Diese Akupunkturpunkte liegen (fast) alle auf Leitlinien, die man als Meridiane bezeichnet. In ihnen kreist nach altchinesischer Auffassung die sogenannte Lebensenergie mit ihren Anteilen YIN und YANG. Diese beiden lebenserhaltenden Kräfte sind im Körper gleichzeitig, jedoch als Gegenpole wirksam. Ihr völliges Gleichgewicht im Organismus stellt den idealen Gesundheitszustand dar. Ein Ungleichgewicht führt auf Dauer zu Beschwerden und Krankheit. Es gibt verschiedene Möglichkeiten, auf Akupunkturpunkte einzuwirken. Sticht man Nadeln in sie ein, so bezeichnet man dies als Akupunktur, außerdem kann man sie auch durch Wärme (Moxibustion), Ultraschall, Laserstrahlen, oder auch durch Druck mit dem Finger oder mit einem Stift (Akupressur) reizen. Betrachtet man auf einer Akupunkturtafel die über den Körper verlaufenden Meridianbahnen, wird verständlich, daß auch z.B. fern vom Ort eines Schmerzgeschehens gelegene Akupunkturpunkte in der Behandlung eine Rolle spielen können.

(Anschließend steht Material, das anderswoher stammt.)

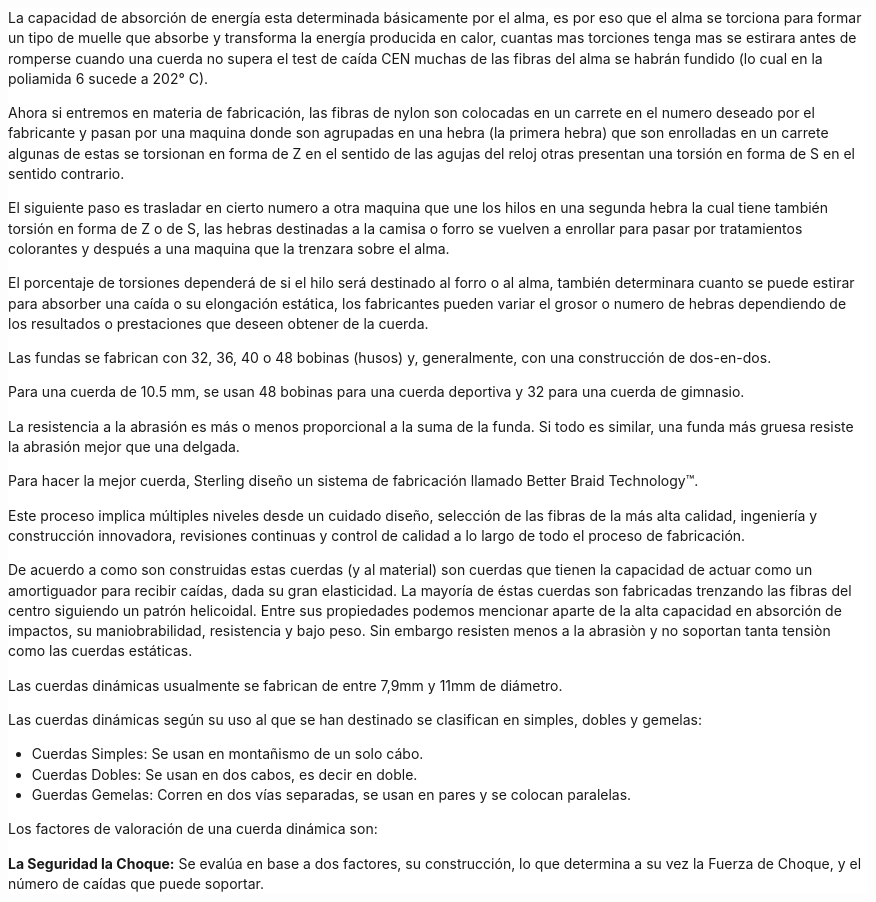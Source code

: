 La capacidad de absorción de energía esta determinada básicamente por el alma, es por eso que el alma se torciona para formar un tipo de muelle que absorbe y transforma la energía producida en calor, cuantas mas torciones tenga mas se estirara antes de romperse cuando una cuerda no supera el test de caída CEN muchas de las fibras del alma se habrán fundido (lo cual en la poliamida 6 sucede a 202° C).

Ahora si entremos en materia de fabricación, las fibras de nylon son colocadas en un carrete en el numero deseado por el fabricante y pasan por una maquina donde son agrupadas en una hebra (la primera hebra) que son enrolladas en un carrete algunas de estas se torsionan en forma de Z en el sentido de las agujas del reloj otras presentan una torsión en forma de S en el sentido contrario.

El siguiente paso es trasladar en cierto numero a otra maquina que une los hilos en una segunda hebra la cual tiene también torsión en forma de Z o de S, las hebras destinadas a la camisa o forro se vuelven a enrollar para pasar por tratamientos colorantes y después a una maquina que la trenzara sobre el alma.

El porcentaje de torsiones dependerá de si el hilo será destinado al forro o al alma, también determinara cuanto se puede estirar para absorber una caída o su elongación estática, los fabricantes pueden variar el grosor o numero de hebras dependiendo de los resultados o prestaciones que deseen obtener de la cuerda.

Las fundas se fabrican con 32, 36, 40 o 48 bobinas (husos) y, generalmente, con una construcción de dos-en-dos.

Para una cuerda de 10.5 mm, se usan 48 bobinas para una cuerda deportiva y 32 para una cuerda de gimnasio.

La resistencia a la abrasión es más o menos proporcional a la suma de la funda. Si todo es similar, una funda más gruesa resiste la abrasión mejor que una delgada.

Para hacer la mejor cuerda, Sterling diseño un sistema de fabricación llamado Better Braid Technology™.

Este proceso implica múltiples niveles desde un cuidado diseño, selección de las fibras de la más alta calidad, ingeniería y construcción innovadora, revisiones continuas y control de calidad a lo largo de todo el proceso de fabricación.

De acuerdo a como son construidas estas cuerdas (y al material) son cuerdas que tienen la capacidad de actuar como un amortiguador para recibir caídas, dada su gran elasticidad. La mayoría de éstas cuerdas son fabricadas trenzando las fibras del centro siguiendo un patrón helicoidal. Entre sus propiedades podemos mencionar aparte de la alta capacidad en absorción de impactos, su maniobrabilidad, resistencia y bajo peso. Sin embargo resisten menos a la abrasiòn y no soportan tanta tensiòn como las cuerdas estáticas.

Las cuerdas dinámicas usualmente se fabrican de entre 7,9mm y 11mm de diámetro.

Las cuerdas dinámicas según su uso al que se han destinado se clasifican en simples, dobles y gemelas:

- Cuerdas Simples: Se usan en montañismo de un solo cábo.
- Cuerdas Dobles: Se usan en dos cabos, es decir en doble.
- Guerdas Gemelas: Corren en dos vías separadas, se usan en pares y se colocan paralelas.

​Los factores de valoración de una cuerda dinámica son:

**La Seguridad la Choque:** Se evalúa en base a dos factores, su construcción, lo que determina a su vez la Fuerza de Choque, y el número de caídas que puede soportar.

Denn häufig muß der Arzt den gesamten Meridian als Funktionskreis stabilisieren, um wirkungsvoll Beschwerden oder eine Krankheit zu bekämpfen.
 
Das Einstechen der dünnen Akupunkturnadeln verursacht einen kaum spürbaren Schmerz.
 
Manche Menschen erschrecken bei dem Gedanken, daß Nadeln in ihre Haut eingestochen werden sollen. Wir verwenden aber sehr feine Nadeln, daher ist eine Akupunkturbehandlung gut zu ertragen. Der geringe Schmerz beim Einstich einer Akupunkturnadel ist vergleichsweise viel schwächer als derjenige, wenn der Arzt eine Spritze gibt. Auch Kinder ab ca. 6 Jahren können häufig schon mit Akupunktur behandelt werden. Dafür verwendet man spezielle, ganz besonders dünne Nadeln. Bei noch jüngeren Kindern kommt der völlig schmerzfreie Akupunkturlaser zum Einsatz.
 

Was ist Ohrakupunktur?

Der französische Arzt Dr. Paul Nogier entdeckte und entwickelte vor etwa 50 Jahren die Ohrakupunktur. Die Ohroberfläche bildet eine Reflexzone, auf der alle Organe des Körpers abgebildet sind (Ohrreflexzonen nach Nogier und Bahr).
 

 
Ohrakupunktur hilft auch Ursachen für Beschwerden zu erkennen.
 
Die Untersuchung der Ohrreflexzonen erlaubt eine Aussage darüber, wo Schmerzen bestehen oder welche Organe des Körpers bei unklaren Beschwerden betroffen sind.
 
Ohrakupunktur ist wegen der kurzen Reflexwege besonders bei Schmerzzuständen wirksam.
 
Die Behandlung geschieht durch Stechen von sehr dünnen und kurzen Nadeln in die notwendigen Punkte am Ohr, gegebenenfalls zusätzlich am Körper. Kleine Kinder werden üblicherweise nicht gestochen, sondern mit dem Lasergerät an den betroffenen Ohrpunkten bestrahlt. Die Ohr-Akupunktur bedient sich der Steuerzentrale des Menschen, des Gehirns. Aufgrund der kurzen Reflexwege zwischen der Ohrmuschel und den Schmerzzentren des Gehirns ist die Ohrakupunktur nach Ansicht chinesischer, russischer und deutscher Forscher besonders wirksam bei Schmerzzuständen.